# Aim of the task
Every line of the data below is to be retyped exactly.

# Extracted information

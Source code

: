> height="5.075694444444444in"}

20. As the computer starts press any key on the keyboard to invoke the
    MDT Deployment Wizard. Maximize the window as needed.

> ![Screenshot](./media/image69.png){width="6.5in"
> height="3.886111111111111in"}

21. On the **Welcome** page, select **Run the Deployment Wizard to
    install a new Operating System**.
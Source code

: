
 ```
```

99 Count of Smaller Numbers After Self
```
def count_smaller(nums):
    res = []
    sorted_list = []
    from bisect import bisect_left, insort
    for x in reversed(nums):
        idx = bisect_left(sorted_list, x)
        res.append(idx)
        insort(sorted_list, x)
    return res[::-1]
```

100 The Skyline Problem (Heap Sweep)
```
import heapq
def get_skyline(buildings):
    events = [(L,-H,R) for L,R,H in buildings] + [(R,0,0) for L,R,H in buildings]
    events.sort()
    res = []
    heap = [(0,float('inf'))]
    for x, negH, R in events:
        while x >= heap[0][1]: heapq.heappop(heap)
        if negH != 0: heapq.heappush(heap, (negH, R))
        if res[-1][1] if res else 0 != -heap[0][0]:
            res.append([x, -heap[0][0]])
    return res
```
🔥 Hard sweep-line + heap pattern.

# Result of this exercise
Source code

:> height="5.075694444444444in"}

20. As the computer starts press any key on the keyboard to invoke the
    MDT Deployment Wizard. Maximize the window as needed.

> ![Screenshot](./media/image69.png){width="6.5in"
> height="3.886111111111111in"}

21. On the **Welcome** page, select **Run the Deployment Wizard to
    install a new Operating System**.
Source code

:
 ```
```

99 Count of Smaller Numbers After Self
```
def count_smaller(nums):
    res = []
    sorted_list = []
    from bisect import bisect_left, insort
    for x in reversed(nums):
        idx = bisect_left(sorted_list, x)
        res.append(idx)
        insort(sorted_list, x)
    return res[::-1]
```

100 The Skyline Problem (Heap Sweep)
```
import heapq
def get_skyline(buildings):
    events = [(L,-H,R) for L,R,H in buildings] + [(R,0,0) for L,R,H in buildings]
    events.sort()
    res = []
    heap = [(0,float('inf'))]
    for x, negH, R in events:
        while x >= heap[0][1]: heapq.heappop(heap)
        if negH != 0: heapq.heappush(heap, (negH, R))
        if res[-1][1] if res else 0 != -heap[0][0]:
            res.append([x, -heap[0][0]])
    return res
```
🔥 Hard sweep-line + heap pattern.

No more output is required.